Problem to solve >>
Stop after the line that contains "l'organe collégial chargé"; until then, restate each line of the entries word for word from the very first.

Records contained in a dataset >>
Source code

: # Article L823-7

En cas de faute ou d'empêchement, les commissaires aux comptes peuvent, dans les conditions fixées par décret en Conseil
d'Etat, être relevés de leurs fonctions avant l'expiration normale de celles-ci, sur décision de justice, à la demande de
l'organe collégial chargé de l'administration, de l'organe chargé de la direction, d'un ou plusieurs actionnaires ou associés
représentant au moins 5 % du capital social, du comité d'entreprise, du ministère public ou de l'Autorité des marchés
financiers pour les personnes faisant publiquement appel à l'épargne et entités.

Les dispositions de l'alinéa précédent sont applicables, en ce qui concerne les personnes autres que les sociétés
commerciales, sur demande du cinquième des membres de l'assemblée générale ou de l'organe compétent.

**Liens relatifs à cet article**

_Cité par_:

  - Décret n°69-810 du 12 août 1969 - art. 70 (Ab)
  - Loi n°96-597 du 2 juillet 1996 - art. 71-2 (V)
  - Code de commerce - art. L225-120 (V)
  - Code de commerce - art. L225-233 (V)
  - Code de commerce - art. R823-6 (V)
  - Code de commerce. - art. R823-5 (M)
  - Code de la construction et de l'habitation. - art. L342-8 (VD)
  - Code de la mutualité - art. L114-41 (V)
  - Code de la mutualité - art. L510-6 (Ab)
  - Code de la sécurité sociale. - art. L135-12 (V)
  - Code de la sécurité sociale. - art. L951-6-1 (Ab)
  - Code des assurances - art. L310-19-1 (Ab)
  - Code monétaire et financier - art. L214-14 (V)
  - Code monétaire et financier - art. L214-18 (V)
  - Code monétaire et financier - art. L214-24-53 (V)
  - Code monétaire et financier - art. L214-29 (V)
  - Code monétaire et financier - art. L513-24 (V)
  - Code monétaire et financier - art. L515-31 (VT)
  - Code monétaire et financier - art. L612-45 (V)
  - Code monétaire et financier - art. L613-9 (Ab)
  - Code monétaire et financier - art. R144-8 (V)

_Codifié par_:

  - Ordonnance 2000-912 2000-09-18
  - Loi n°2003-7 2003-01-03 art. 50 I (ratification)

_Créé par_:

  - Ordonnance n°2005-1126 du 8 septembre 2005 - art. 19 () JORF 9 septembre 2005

Response to this exercise >>
Source code

: # Article L823-7

En cas de faute ou d'empêchement, les commissaires aux comptes peuvent, dans les conditions fixées par décret en Conseil
d'Etat, être relevés de leurs fonctions avant l'expiration normale de celles-ci, sur décision de justice, à la demande de
l'organe collégial chargé de l'administration, de l'organe chargé de la direction, d'un ou plusieurs actionnaires ou associés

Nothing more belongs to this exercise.